• **Problem**
The answer must be every line below that holds the word "modules".

[Stored data entries]

+ + + + +

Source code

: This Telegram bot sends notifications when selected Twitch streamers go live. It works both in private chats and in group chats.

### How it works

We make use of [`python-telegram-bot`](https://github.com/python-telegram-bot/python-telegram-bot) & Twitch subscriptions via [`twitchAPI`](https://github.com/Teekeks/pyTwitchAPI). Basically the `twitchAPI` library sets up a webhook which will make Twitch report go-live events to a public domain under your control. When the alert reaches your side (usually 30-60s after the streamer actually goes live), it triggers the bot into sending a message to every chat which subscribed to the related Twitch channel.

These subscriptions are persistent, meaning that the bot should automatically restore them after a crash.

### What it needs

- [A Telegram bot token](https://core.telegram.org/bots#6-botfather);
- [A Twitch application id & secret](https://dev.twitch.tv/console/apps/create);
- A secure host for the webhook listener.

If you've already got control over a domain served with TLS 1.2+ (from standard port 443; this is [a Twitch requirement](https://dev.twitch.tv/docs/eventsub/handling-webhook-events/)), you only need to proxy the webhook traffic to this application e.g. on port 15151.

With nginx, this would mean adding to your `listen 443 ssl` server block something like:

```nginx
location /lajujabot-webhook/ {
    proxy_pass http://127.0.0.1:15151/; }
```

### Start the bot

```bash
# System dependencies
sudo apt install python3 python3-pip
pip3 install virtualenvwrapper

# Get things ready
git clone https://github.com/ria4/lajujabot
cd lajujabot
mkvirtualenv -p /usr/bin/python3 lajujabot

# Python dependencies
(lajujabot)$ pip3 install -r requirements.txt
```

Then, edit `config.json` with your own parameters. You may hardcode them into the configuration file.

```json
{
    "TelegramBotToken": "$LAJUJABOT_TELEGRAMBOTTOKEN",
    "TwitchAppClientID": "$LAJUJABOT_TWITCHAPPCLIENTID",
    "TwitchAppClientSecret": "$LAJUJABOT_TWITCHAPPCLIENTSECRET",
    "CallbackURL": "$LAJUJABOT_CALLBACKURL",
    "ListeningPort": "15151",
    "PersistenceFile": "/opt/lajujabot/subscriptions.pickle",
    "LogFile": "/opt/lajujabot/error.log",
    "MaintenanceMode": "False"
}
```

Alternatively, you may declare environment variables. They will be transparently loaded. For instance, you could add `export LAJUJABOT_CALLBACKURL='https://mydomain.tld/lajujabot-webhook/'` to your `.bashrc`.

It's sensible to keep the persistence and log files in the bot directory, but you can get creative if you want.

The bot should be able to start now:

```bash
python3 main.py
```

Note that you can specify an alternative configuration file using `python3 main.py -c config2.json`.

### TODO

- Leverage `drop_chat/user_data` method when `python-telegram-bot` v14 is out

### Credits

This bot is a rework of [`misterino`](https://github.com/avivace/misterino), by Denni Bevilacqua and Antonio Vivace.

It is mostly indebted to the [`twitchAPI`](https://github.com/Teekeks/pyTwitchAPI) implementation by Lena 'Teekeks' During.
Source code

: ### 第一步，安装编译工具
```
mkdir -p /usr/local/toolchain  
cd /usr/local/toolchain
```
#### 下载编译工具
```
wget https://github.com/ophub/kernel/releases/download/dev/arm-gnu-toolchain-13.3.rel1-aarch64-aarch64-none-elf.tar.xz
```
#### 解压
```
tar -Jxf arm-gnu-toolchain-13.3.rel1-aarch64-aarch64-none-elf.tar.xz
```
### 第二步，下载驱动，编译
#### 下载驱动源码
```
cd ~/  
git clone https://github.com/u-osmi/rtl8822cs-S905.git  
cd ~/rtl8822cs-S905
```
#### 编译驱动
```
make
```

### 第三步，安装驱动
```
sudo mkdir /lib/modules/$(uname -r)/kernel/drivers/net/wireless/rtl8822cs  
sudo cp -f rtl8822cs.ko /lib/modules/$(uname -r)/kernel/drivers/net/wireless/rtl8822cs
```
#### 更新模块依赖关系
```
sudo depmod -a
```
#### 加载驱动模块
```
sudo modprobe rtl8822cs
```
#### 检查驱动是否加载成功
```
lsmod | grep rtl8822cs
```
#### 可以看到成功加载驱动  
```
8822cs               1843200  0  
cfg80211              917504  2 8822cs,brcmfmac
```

+ + + + +

• **Expected answer**
sudo mkdir /lib/modules/$(uname -r)/kernel/drivers/net/wireless/rtl8822cs  
sudo cp -f rtl8822cs.ko /lib/modules/$(uname -r)/kernel/drivers/net/wireless/rtl8822cs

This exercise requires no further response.